Despite the onscreen fighting, Chan’s toughest role of late has been as an ambassador for the Beijing Olympics. “It is sad, very sad,” he says of the protests surrounding China’s policy in Tibet. “But every Olympics it goes on.” He dismissed the protesters as “just some naughty boys. They just want to be on TV”.

It is the sort of line that will make pro-Tibet campaigners want to cuff him around the ears, but he insists he rarely has any trouble with tough guys wanting to prove a point: “I’ve not had a single fight in all these years. I might be in a bar or on the street, and so many big martial arts guys – much bigger than me – they come up and they touch me, shake my hand; very respectful.

“I think because, first, I’m the good guy and, second, my characters in the movies are always the underdog. I never show I’m the superhero. I can cry. If I break my finger I go to hospital. People always come and say, ‘Hey Jackie, respect! Truly from my heart, I love you’.”

He credits Joan Lin, his wife, with providing the security at home that allows him to lead his high-octane life. “She’s used to it. She’s used to never seeing me for six months or even two years. She just takes care of my son. I’m very lucky I have a wife like her,” he says.

He’s not sure how many more blows his body can take before he’s forced to give up, but he says he’s determined to carry on. “I believe I will retire some day. But when? I don’t know. Maybe in five years’ time, but I don’t have any exact date in mind. I will continue to do it until I cannot do it.
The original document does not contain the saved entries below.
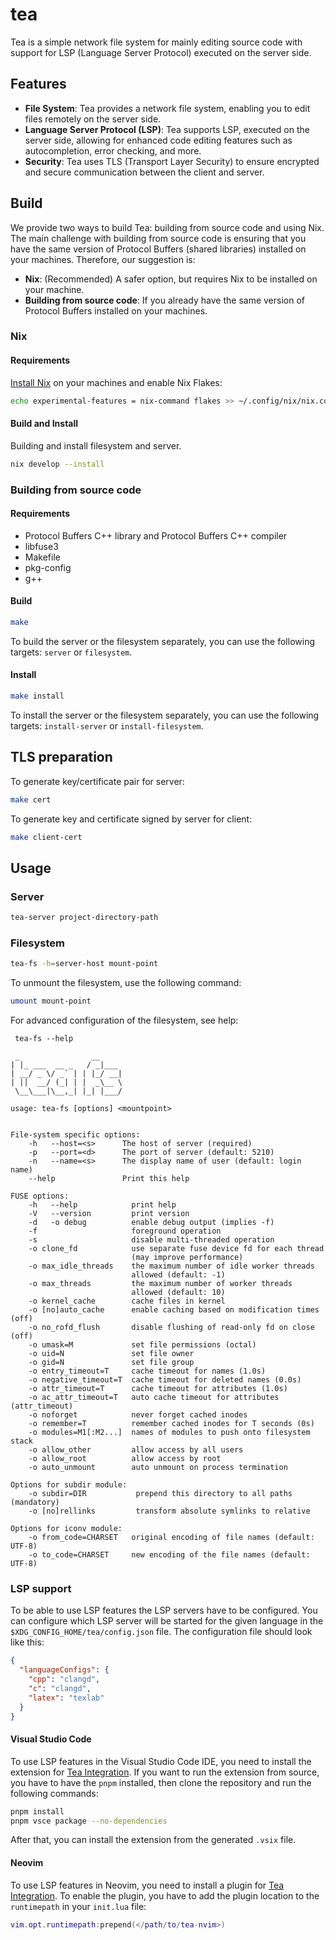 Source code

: # tea
Tea is a simple network file system for mainly editing source code with support for LSP (Language Server Protocol) executed on the server side.

## Features
* **File System**: Tea provides a network file system, enabling you to edit files remotely on the server side.
* **Language Server Protocol (LSP)**: Tea supports LSP, executed on the server side, allowing for enhanced code editing features such as autocompletion, error checking, and more.
* **Security**: Tea uses TLS (Transport Layer Security) to ensure encrypted and secure communication between the client and server.

## Build
We provide two ways to build Tea: building from source code and using Nix.
The main challenge with building from source code is ensuring that you have the same version of Protocol Buffers (shared libraries) installed on your machines.
Therefore, our suggestion is:

* **Nix**: (Recommended) A safer option, but requires Nix to be installed on your machine.
* **Building from source code**: If you already have the same version of Protocol Buffers installed on your machines.

### Nix
#### Requirements

[Install Nix](https://nixos.org/download.html) on your machines and enable Nix Flakes:
```bash
echo experimental-features = nix-command flakes >> ~/.config/nix/nix.conf
```
#### Build and Install
Building and install filesystem and server.
```bash
nix develop --install
```
### Building from source code
#### Requirements
* Protocol Buffers C++ library and Protocol Buffers C++ compiler
* libfuse3 
* Makefile
* pkg-config
* g++

#### Build
```bash
make
```
To build the server or the filesystem separately, you can use the following targets: `server` or `filesystem`.

#### Install
```bash
make install
```
To install the server or the filesystem separately, you can use the following targets: `install-server` or `install-filesystem`.

## TLS preparation

To generate key/certificate pair for server:

```bash
make cert

```

To generate key and certificate signed by server for client:

```bash
make client-cert
```

## Usage
### Server
```bash
tea-server project-directory-path
```

### Filesystem
```bash
tea-fs -h=server-host mount-point
```
To unmount the filesystem, use the following command:
```bash
umount mount-point
```
For advanced configuration of the filesystem, see help:
```
 tea-fs --help

 _                __
| |_ ___  __ _   / _|___
| __/ _ \/ _` | | |_/ __|
| ||  __/ (_| | |  _\__ \
 \__\___|\__,_| |_| |___/

usage: tea-fs [options] <mountpoint>


File-system specific options:
    -h   --host=<s>      The host of server (required)
    -p   --port=<d>      The port of server (default: 5210)
    -n   --name=<s>      The display name of user (default: login name)
    --help               Print this help

FUSE options:
    -h   --help            print help
    -V   --version         print version
    -d   -o debug          enable debug output (implies -f)
    -f                     foreground operation
    -s                     disable multi-threaded operation
    -o clone_fd            use separate fuse device fd for each thread
                           (may improve performance)
    -o max_idle_threads    the maximum number of idle worker threads
                           allowed (default: -1)
    -o max_threads         the maximum number of worker threads
                           allowed (default: 10)
    -o kernel_cache        cache files in kernel
    -o [no]auto_cache      enable caching based on modification times (off)
    -o no_rofd_flush       disable flushing of read-only fd on close (off)
    -o umask=M             set file permissions (octal)
    -o uid=N               set file owner
    -o gid=N               set file group
    -o entry_timeout=T     cache timeout for names (1.0s)
    -o negative_timeout=T  cache timeout for deleted names (0.0s)
    -o attr_timeout=T      cache timeout for attributes (1.0s)
    -o ac_attr_timeout=T   auto cache timeout for attributes (attr_timeout)
    -o noforget            never forget cached inodes
    -o remember=T          remember cached inodes for T seconds (0s)
    -o modules=M1[:M2...]  names of modules to push onto filesystem stack
    -o allow_other         allow access by all users
    -o allow_root          allow access by root
    -o auto_unmount        auto unmount on process termination

Options for subdir module:
    -o subdir=DIR           prepend this directory to all paths (mandatory)
    -o [no]rellinks         transform absolute symlinks to relative

Options for iconv module:
    -o from_code=CHARSET   original encoding of file names (default: UTF-8)
    -o to_code=CHARSET     new encoding of the file names (default: UTF-8)
```

### LSP support
To be able to use LSP features the LSP servers have to be configured. You can
configure which LSP server will be started for the given language in the
`$XDG_CONFIG_HOME/tea/config.json` file. The configuration file should look like this:
```json
{
  "languageConfigs": {
    "cpp": "clangd",
    "c": "clangd",
    "latex": "texlab"
  }
}
```

#### Visual Studio Code
To use LSP features in the Visual Studio Code IDE, you need to install the
extension for [Tea Integration](https://github.com/tea-io/tea.vscode). If you
want to run the extension from source, you have to have the `pnpm` installed,
then clone the repository and run the following commands:
```bash
pnpm install
pnpm vsce package --no-dependencies
```
After that, you can install the extension from the generated `.vsix` file.

#### Neovim
To use LSP features in Neovim, you need to install a plugin for [Tea Integration](https://github.com/tea-io/tea.nvim).
To enable the plugin, you have to add the plugin location to the `runtimepath` in your `init.lua` file:
```lua
vim.opt.runtimepath:prepend(</path/to/tea-nvim>)
```
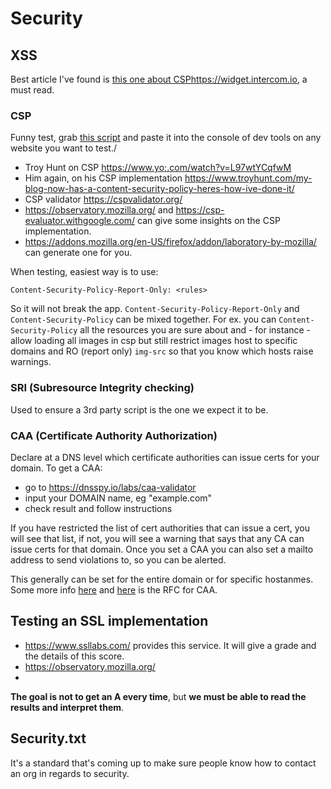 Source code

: # Security

## XSS

Best article I've found is [this one about CSPhttps://widget.intercom.io](https://www.troyhunt.com/locking-down-your-website-scripts-with-csp-hashes-nonces-and-report-uri/), a must read.

### CSP

Funny test, grab [this script](https://pastebin.com/aJna4paJ) and paste it into the console of dev tools on any website you want to test./

- Troy Hunt on CSP https://www.yo;.com/watch?v=L97wtYCqfwM
- Him again, on his CSP implementation https://www.troyhunt.com/my-blog-now-has-a-content-security-policy-heres-how-ive-done-it/
- CSP validator https://cspvalidator.org/
- https://observatory.mozilla.org/ and https://csp-evaluator.withgoogle.com/ can give some insights on the CSP implementation.
- https://addons.mozilla.org/en-US/firefox/addon/laboratory-by-mozilla/ can generate one for you.

When testing, easiest way is to use:

```
Content-Security-Policy-Report-Only: <rules>
```

So it will not break the app.
`Content-Security-Policy-Report-Only` and `Content-Security-Policy` can be mixed together.
For ex. you can `Content-Security-Policy` all the resources you are sure about and - for instance - allow loading all images in csp but still restrict images host to specific domains and RO (report only) `img-src` so that you know which hosts raise warnings.

### SRI (Subresource Integrity checking)

Used to ensure a 3rd party script is the one we expect it to be.

### CAA (Certificate Authority Authorization)

Declare at a DNS level which certificate authorities can issue certs for your domain.
To get a CAA:

- go to https://dnsspy.io/labs/caa-validator
- input your DOMAIN name, eg "example.com"
- check result and follow instructions

If you have restricted the list of cert authorities that can issue a cert, you will see that list, if not, you will see a warning that says that any CA can issue certs for that domain.
Once you set a CAA you can also set a mailto address to send violations to, so you can be alerted.

This generally can be set for the entire domain or for specific hostanmes.
Some more info [here](https://support.dnsimple.com/articles/caa-record/) and [here](https://tools.ietf.org/html/rfc6844) is the RFC for CAA.

## Testing an SSL implementation

- https://www.ssllabs.com/ provides this service. It will give a grade and the details of this score.
- https://observatory.mozilla.org/
-

**The goal is not to get an A every time**, but **we must be able to read the results and interpret them**.

## Security.txt

It's a standard that's coming up to make sure people know how to contact an org in regards to security.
And even when I am not in front of the camera, I will be behind the scenes producing and directing; and I start a school, teach people.”

Will Jaycee, Chan’s 25-year-old son, follow in his footsteps, as Brandon Lee, Bruce Lee’s son – tragically killed in a filming accident in 1993 – did after the death of his father? Unlikely, he says. “When he was young I tried to teach Jaycee martial arts. He listened to me and learnt, but after 10 years he refused to learn any more and started going to music school instead,” says Chan.

“When I asked him the reason he said, ‘I don’t want to be a Brandon Lee where, no matter how much training he does, his father will always be the best. I don’t want to be you. I will never be you. So I will be a pop singer instead’.”